鉄穴カンナさん、予定より早く退院できたみたいですね。でも、まだ無理はいけませんよ」

 阿澄さんはニッコリと笑いかけてくれる。でも、掲げた拳が怖いです。

「クロウ、お前のせいで雑務が増えすぎだっつーの。IISの解析データ、わざわざ持ってきてやったんだぜ」

 藤枡はプンスカ怒っていた。忘れないうちに、高い酒を買ってやって機嫌を直してもらおう。

「……アナクロ、煙草は?」

 蔵内さんは相変わらず、やる気のなさそうな態度だった。僕はジャケットのポケットからラッキーストライクを一箱取り出し、彼のデスクに置く。

「話があります――」

 僕は、先ほどタクシーであったことを語る。


「……なるほどな。ただの排外主義者や過激派ってわけでもなさそうだな」

「父のレポートには書かれていなかったんですか?」

「あくまで特務機関の存在についてほのめかす未完成の断章フラグメントだ。目的や設立までは言及されていなかったよ」

 僕はカードキーを藤枡に渡す。

「続けざまに悪いが、何か手がかりがないか探してくれないか?」

「……ったく、またそうやって人をこき使いやがって。マジで今度家に押しかけて酔い潰すからな」

「ちょっと待ってください! それならわたしも、お部屋の掃除に伺います。ゴリゴリと奥の奥まで綺麗にします」

 二人は何かを張り合っていた。その間にも、蔵内さんはブツブツと独り言を呟いている。

「……特務機関、クラッカー四〇四号、利市ハヤト利市ハヤトりいちはやとりいちはやとりいちはや――」

 壊れてしまったのか、ポカンと口を開けたまま急に黙る。

「……もしかして、酉井トリイチハヤのことか? おい! 書庫にある保管ナンバー三ケタ台から当時の政治結社、思想犯の類いを探せ。特に【ヒノモト黎明会れいめいかい】っていうグループについてだ!」

「終戦直後の資料ですか? 何を急に……?」

「俺は本庁や国営図書館にも問い合わせる。奴らのはそっちかもしれん!」

 血相を変えて立ち上がる蔵内さんの迫力に圧された。言われるがままに、書庫の一番奥まったスペースをひっくり返し始める――。
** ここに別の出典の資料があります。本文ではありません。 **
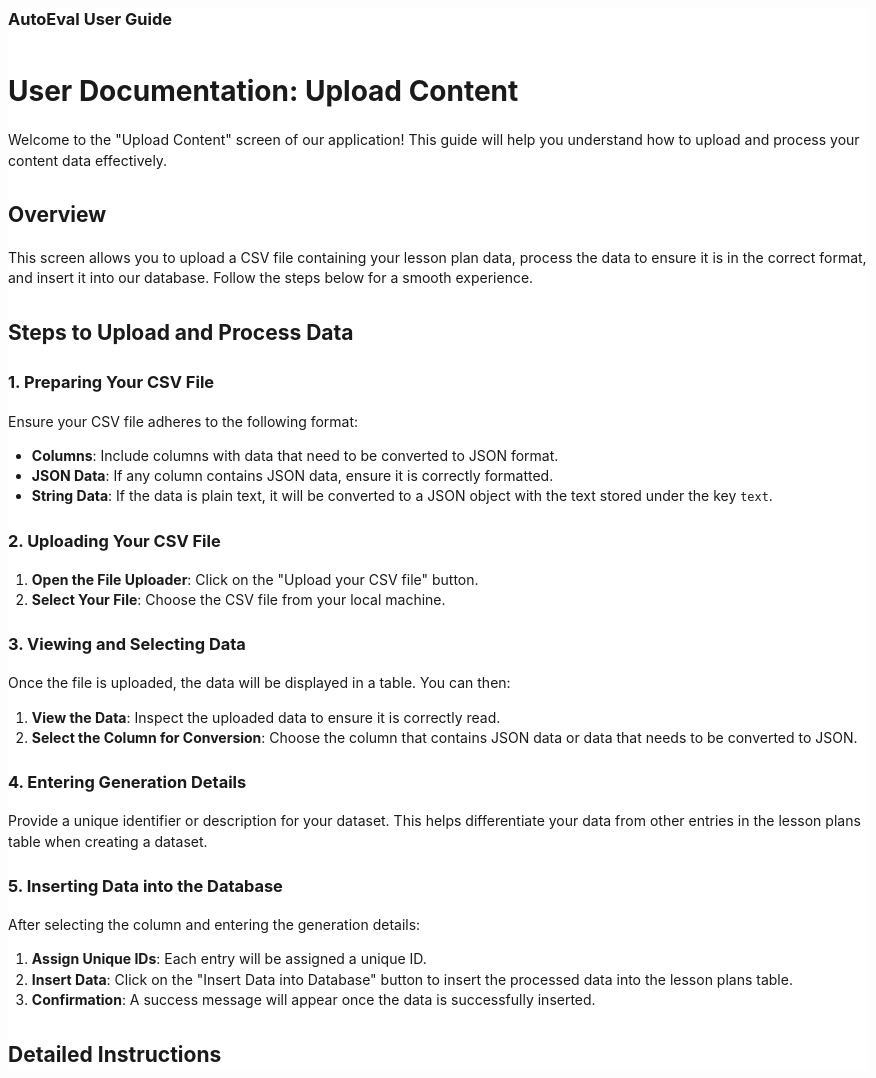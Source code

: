 ### AutoEval User Guide

# User Documentation: Upload Content

Welcome to the "Upload Content" screen of our application! This guide will help you understand how to upload and process your content data effectively.

## Overview

This screen allows you to upload a CSV file containing your lesson plan data, process the data to ensure it is in the correct format, and insert it into our database. Follow the steps below for a smooth experience.

## Steps to Upload and Process Data

### 1. Preparing Your CSV File

Ensure your CSV file adheres to the following format:
- **Columns**: Include columns with data that need to be converted to JSON format.
- **JSON Data**: If any column contains JSON data, ensure it is correctly formatted.
- **String Data**: If the data is plain text, it will be converted to a JSON object with the text stored under the key `text`.

### 2. Uploading Your CSV File

1. **Open the File Uploader**: Click on the "Upload your CSV file" button.
2. **Select Your File**: Choose the CSV file from your local machine.

### 3. Viewing and Selecting Data

Once the file is uploaded, the data will be displayed in a table. You can then:
1. **View the Data**: Inspect the uploaded data to ensure it is correctly read.
2. **Select the Column for Conversion**: Choose the column that contains JSON data or data that needs to be converted to JSON.

### 4. Entering Generation Details

Provide a unique identifier or description for your dataset. This helps differentiate your data from other entries in the lesson plans table when creating a dataset.

### 5. Inserting Data into the Database

After selecting the column and entering the generation details:
1. **Assign Unique IDs**: Each entry will be assigned a unique ID.
2. **Insert Data**: Click on the "Insert Data into Database" button to insert the processed data into the lesson plans table.
3. **Confirmation**: A success message will appear once the data is successfully inserted.

## Detailed Instructions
 蔵内さんの不安は当たる。該当する資料はアナログでもデジタルでも、

「やられたな。クラッカー四〇四号や透明人間事件、どちらも派手な騒ぎで陽動させといて、裏で着実に情報を消してやがった」

「……どういうことですか?」


「戦時中、加えてそれ以前の資料というのは合衆国指導によってかなりの量が焼却処分された。それでも戦後に、ある思想を受け継いで活動するグループがいたんだ。ヒノモト黎明会れいめいかい、そいつらは国外勢力が政治に干渉するのを排除しようとしてテロ活動を繰り返し、泥臭い抵抗しつつも最後には全員逮捕された。犯行メンバーの一人が、ある人物の影響によって会を結成したと自供する。戦時下、陸軍の情報将校であった酉井チハヤ、特務機関四〇四部隊を率いて、架空の皇帝と最高政治機関【枢密院すうみついん】による国家構想を唱えた人物らしい。終戦後には合衆国から危険人物に指定され、逮捕される前に自決したと。だがその精神は残党勢力に引き継がれていたみたいだ。さらにヒノモト黎明会では、引き取った孤児たちを徹底的な英才教育訓練で鍛えあげる【徒花あだばな塾】とやらを運営していた。今で言うカルト宗教の洗脳じみた手段で、天才に育てた子供たちを支配階級に送り込み政治経済軍事を掌握せしめるとかなんとか。もちろんそんな実績はなく、ただの妄想で済まされた。……さっき、お前がした話と何か繋がらないか?」


 僕はタクシーでの会話を反芻はんすうする。

『すでに【アナザーチルドレン】たちが、国家中枢へと潜伏している――』

「そして透明人間たちは自分たちのルーツを完全に消しきった。こんなこと記憶してるのは、俺と一部の歴史研究家くらいだろう。そうなれば、次はどう出る……?」

 ――もしかして、奴らは本当に、この国をひっくり返すつもりなのか? 思考の果ては最初へと還り、ぐるぐるとループ問答を繰り返す。


「……今はこれ以上考えても仕方ないだろう」

 蔵内さんはどっかりと椅子にもたれ掛かった。思案に余る僕たちも一息つく。

「そうだ、佐理伴サリバン次長からまた特命を受けた。とある新興宗教団体が、死者蘇生を口車に信者を急増させて金を巻き上げてるそうだ。その収益がまた別の組織に流れているみたいで、内容によっては公安が団体規制を発動させる」

「ウチの部署で対処ですか? しかも死者蘇生って……」

「ふざけてると思うか?」

 蔵内さんは視線を藤桝に向けた。

「IISがここ最近変なエラーを吐き出すんだよ。死亡届を受理したはずの人間が街を歩いているって。行方不明だったとかじゃなく、ちゃんと医師が検死したのにだ。ちょっとした亡霊騒ぎになってる」

 あり得ないことは起こり得ない、これにもきっとカラクリがあるはずだ。例えば……、ハログラム?

「――と、言うわけで専門家の意見を伺いたい。お前はまた魔女のお遣いだ。殺されないよう死んで来い」

 蔵内さんは新品の煙草を一本取り出し、指で遊んでいた。僕はやっぱり、蔵内さんのことが好きになれそうにない。